Work to complete:
Every line of the entries below that carries the string "validates" should be copied.

Supplied material:
>>>>>

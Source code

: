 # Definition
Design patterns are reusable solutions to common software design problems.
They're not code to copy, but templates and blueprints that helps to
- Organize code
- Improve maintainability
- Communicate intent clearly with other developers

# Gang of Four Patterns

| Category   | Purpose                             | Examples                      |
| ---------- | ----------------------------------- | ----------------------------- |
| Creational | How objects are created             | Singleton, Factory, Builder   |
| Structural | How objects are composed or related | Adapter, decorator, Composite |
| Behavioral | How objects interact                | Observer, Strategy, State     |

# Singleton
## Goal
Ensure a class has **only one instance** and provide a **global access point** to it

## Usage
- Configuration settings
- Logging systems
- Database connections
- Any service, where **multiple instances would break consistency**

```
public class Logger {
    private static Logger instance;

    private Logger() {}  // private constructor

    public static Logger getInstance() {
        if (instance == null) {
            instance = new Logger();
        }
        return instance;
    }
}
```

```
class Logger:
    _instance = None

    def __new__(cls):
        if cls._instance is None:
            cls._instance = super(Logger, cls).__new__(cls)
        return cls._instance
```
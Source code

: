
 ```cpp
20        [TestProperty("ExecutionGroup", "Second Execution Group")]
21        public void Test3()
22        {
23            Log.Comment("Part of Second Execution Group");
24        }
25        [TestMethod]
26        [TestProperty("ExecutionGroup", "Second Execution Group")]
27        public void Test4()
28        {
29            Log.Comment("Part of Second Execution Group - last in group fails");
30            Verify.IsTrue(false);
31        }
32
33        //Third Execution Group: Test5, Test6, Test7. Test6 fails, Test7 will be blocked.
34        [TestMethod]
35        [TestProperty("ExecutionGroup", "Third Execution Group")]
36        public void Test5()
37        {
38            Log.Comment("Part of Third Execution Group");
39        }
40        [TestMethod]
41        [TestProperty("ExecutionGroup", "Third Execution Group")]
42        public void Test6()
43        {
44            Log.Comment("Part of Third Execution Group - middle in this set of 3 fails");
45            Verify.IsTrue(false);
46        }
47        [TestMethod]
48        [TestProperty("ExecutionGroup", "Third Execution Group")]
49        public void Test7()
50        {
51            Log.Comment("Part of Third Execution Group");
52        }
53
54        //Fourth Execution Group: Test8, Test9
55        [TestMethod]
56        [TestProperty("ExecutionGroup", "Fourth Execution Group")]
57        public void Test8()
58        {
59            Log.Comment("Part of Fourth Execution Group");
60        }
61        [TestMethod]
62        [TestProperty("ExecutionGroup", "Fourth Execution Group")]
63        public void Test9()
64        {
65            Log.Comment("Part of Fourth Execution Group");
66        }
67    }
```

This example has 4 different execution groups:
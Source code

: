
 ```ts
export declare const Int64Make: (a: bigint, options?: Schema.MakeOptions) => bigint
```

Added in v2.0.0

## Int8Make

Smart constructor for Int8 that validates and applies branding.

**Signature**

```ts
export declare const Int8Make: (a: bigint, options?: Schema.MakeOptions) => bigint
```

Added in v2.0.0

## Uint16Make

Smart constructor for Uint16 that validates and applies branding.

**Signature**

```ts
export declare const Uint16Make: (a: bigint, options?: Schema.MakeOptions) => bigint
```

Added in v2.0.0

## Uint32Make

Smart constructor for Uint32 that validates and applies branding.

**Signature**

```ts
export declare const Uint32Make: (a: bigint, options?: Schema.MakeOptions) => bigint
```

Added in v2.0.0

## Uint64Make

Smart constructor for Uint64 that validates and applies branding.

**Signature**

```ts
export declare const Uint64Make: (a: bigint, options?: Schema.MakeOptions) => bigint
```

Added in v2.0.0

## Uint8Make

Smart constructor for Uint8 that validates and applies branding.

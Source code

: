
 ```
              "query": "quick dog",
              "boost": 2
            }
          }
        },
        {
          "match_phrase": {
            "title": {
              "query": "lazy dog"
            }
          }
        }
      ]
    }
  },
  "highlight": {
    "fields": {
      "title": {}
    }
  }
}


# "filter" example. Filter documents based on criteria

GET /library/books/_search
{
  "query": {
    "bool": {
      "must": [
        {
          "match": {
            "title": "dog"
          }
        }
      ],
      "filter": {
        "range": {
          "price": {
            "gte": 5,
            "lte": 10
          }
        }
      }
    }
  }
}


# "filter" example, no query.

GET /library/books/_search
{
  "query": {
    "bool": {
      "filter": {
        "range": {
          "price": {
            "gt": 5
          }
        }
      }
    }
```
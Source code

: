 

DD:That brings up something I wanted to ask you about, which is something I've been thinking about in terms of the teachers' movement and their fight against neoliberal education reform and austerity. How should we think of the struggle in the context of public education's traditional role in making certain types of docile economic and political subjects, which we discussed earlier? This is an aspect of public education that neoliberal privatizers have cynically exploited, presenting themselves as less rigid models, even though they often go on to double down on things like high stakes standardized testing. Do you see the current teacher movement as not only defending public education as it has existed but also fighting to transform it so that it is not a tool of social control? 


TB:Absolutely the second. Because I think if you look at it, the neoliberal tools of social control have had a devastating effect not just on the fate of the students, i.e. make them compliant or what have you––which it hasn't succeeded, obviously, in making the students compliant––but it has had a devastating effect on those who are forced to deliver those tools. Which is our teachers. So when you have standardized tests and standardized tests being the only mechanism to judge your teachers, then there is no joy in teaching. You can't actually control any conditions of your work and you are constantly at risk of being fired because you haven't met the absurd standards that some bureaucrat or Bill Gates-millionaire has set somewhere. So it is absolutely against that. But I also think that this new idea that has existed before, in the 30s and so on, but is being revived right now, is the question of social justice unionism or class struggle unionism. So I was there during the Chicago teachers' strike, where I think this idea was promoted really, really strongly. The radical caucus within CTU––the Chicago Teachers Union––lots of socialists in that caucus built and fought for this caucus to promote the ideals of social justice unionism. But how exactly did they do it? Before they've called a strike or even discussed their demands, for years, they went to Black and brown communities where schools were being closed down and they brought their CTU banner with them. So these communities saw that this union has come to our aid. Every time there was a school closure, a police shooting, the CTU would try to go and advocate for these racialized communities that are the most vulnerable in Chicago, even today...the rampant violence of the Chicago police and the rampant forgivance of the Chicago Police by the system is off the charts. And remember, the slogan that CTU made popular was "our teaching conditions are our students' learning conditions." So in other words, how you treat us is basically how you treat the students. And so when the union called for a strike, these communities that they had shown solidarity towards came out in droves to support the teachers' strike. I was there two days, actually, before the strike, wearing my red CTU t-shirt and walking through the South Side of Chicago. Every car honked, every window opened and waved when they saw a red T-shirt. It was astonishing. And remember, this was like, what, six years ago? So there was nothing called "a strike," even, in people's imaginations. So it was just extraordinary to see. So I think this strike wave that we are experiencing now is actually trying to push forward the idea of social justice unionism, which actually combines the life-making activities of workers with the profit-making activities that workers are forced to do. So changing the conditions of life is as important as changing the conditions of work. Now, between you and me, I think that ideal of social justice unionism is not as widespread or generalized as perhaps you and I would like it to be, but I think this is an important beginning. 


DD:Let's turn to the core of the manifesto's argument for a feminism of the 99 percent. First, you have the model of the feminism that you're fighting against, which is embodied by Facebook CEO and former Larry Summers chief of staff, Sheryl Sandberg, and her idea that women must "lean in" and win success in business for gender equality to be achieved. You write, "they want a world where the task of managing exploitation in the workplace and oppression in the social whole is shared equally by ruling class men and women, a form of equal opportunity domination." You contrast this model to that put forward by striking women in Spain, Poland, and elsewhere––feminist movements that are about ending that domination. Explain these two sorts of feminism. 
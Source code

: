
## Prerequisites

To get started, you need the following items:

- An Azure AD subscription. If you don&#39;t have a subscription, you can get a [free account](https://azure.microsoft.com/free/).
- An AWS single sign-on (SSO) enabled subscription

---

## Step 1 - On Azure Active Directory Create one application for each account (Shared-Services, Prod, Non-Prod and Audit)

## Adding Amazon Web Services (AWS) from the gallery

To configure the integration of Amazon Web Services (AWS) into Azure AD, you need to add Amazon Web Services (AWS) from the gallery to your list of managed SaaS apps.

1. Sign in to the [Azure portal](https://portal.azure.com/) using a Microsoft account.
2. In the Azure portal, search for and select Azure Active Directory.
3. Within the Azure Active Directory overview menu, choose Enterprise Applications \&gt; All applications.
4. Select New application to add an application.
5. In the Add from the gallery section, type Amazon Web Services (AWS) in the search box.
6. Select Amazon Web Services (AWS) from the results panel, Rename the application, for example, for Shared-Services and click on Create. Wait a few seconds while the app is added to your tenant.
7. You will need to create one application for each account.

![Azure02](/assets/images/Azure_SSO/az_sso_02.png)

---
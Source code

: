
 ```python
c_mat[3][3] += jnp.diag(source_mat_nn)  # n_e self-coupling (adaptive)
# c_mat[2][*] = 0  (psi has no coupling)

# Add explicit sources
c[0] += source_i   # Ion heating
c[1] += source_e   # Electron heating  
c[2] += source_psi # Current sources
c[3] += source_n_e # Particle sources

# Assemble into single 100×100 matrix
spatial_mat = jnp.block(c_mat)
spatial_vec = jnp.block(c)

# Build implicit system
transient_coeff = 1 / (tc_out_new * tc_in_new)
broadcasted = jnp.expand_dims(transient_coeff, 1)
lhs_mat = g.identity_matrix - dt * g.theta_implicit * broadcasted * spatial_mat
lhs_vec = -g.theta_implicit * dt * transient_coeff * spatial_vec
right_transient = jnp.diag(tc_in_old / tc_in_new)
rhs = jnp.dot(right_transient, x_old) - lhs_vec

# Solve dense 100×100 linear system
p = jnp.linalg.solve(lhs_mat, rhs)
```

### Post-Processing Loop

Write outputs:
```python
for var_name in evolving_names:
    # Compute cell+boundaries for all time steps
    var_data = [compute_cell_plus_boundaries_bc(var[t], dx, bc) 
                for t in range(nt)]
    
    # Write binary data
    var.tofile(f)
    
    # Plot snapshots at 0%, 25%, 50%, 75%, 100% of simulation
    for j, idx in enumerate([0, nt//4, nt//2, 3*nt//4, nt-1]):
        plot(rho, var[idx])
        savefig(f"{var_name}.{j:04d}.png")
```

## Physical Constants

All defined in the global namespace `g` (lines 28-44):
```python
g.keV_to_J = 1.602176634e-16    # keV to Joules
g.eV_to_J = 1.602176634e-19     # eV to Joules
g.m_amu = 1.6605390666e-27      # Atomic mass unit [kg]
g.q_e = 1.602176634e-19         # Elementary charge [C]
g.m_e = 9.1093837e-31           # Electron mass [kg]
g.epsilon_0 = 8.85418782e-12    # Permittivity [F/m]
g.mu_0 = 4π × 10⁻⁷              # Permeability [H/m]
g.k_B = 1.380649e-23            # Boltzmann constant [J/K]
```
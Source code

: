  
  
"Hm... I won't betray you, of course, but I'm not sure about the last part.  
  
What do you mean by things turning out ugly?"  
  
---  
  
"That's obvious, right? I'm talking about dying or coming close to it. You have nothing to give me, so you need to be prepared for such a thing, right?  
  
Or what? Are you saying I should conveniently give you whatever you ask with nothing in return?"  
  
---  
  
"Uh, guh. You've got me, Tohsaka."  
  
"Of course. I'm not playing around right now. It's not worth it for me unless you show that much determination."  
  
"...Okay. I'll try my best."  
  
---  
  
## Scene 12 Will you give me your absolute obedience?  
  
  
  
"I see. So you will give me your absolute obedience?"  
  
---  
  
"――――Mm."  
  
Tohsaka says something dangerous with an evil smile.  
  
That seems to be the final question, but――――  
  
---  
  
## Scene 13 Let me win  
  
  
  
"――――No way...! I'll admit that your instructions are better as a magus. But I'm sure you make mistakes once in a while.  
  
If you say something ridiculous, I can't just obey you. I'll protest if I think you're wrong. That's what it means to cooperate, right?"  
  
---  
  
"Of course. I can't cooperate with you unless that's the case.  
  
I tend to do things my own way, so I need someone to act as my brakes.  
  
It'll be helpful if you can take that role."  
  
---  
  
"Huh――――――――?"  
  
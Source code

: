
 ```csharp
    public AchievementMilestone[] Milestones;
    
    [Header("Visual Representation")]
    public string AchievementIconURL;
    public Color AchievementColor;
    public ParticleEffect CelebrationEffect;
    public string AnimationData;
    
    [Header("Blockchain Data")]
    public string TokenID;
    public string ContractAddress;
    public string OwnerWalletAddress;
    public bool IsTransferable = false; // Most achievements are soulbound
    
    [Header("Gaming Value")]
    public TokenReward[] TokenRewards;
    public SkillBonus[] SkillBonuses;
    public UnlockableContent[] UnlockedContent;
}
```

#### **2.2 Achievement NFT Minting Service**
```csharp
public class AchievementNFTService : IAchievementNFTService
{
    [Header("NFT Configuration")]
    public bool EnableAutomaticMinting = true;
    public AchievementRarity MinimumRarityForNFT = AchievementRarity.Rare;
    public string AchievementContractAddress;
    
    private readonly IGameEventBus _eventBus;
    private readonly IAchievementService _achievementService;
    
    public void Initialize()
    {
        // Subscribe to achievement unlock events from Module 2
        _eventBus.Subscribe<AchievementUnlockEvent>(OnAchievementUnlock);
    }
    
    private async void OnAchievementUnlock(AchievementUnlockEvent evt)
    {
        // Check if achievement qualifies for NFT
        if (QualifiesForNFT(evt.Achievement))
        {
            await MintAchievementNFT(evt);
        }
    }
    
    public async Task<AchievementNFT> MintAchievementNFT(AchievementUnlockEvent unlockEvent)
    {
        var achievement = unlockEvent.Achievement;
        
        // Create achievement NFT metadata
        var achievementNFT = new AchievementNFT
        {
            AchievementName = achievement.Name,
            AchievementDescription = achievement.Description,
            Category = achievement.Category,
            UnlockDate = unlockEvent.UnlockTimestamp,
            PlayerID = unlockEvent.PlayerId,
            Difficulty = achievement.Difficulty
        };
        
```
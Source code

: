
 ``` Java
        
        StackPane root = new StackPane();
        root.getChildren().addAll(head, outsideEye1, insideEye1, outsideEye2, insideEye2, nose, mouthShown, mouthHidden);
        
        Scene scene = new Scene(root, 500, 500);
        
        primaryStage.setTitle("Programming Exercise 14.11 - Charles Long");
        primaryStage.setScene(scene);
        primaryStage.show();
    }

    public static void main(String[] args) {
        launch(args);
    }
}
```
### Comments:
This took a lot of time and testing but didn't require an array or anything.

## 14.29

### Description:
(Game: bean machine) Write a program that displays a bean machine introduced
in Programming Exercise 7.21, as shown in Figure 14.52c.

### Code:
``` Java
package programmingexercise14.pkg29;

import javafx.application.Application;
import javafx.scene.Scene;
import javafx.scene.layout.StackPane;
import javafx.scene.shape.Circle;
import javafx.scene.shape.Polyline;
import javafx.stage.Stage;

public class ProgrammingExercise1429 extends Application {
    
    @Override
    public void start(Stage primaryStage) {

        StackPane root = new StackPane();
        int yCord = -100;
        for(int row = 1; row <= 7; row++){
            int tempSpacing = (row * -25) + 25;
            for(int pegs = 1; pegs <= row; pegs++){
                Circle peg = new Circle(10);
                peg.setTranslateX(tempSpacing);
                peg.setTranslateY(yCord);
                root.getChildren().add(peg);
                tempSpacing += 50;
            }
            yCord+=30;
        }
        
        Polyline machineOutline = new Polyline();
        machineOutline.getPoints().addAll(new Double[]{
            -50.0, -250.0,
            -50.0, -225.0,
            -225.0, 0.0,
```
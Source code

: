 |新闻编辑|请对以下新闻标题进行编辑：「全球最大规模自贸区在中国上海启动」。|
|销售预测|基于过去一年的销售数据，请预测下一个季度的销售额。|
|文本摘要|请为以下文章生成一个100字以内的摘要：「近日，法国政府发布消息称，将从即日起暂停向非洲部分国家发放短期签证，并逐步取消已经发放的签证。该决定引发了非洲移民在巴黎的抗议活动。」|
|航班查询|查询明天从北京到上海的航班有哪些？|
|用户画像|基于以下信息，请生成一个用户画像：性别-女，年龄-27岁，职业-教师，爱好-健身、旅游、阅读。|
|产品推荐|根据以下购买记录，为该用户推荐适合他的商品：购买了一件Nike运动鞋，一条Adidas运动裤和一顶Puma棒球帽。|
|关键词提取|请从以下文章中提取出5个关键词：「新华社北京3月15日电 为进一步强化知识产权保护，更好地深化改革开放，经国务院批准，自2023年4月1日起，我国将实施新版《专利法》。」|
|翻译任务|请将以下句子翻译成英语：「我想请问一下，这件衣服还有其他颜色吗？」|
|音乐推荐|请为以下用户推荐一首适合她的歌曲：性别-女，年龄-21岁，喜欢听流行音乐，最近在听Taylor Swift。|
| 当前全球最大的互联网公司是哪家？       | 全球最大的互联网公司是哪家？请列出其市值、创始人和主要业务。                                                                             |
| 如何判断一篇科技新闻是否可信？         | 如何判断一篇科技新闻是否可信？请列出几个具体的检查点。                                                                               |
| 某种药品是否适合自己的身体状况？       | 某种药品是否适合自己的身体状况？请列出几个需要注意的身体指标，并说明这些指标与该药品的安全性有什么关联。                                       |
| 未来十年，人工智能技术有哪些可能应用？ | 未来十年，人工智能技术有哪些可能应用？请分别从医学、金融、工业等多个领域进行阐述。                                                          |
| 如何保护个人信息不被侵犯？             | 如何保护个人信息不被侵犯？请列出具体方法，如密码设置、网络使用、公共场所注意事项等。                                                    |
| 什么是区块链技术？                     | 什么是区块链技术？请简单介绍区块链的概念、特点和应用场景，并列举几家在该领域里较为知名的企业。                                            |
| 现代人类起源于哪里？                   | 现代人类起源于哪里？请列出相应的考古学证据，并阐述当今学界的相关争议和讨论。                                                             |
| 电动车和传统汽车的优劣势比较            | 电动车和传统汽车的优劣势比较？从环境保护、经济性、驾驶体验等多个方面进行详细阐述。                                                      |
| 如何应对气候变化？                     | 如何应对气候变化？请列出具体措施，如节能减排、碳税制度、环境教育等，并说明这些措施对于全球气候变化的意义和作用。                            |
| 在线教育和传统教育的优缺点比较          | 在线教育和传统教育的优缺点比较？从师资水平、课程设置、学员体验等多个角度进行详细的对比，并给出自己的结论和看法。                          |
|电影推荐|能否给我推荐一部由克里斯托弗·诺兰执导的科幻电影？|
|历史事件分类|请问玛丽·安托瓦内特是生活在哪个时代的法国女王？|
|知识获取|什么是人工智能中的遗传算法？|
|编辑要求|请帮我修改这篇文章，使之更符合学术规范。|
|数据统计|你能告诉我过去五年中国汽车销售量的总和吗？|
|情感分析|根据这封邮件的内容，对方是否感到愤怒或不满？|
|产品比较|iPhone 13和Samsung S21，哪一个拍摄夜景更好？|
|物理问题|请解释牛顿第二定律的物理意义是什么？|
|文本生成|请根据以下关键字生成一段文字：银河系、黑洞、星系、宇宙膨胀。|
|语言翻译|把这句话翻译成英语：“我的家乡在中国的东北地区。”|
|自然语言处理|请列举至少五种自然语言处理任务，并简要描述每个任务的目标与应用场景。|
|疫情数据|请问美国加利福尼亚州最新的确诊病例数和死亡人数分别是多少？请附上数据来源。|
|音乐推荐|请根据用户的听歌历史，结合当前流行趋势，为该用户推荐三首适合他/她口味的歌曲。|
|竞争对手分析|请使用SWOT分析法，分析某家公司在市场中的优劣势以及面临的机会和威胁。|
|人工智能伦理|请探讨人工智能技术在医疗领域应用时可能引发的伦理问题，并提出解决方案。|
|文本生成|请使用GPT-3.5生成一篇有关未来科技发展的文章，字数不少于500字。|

<<<<<

Answer space:
Smart constructor for Int8 that validates and applies branding.
Smart constructor for Uint16 that validates and applies branding.
Smart constructor for Uint32 that validates and applies branding.
Smart constructor for Uint64 that validates and applies branding.
Smart constructor for Uint8 that validates and applies branding.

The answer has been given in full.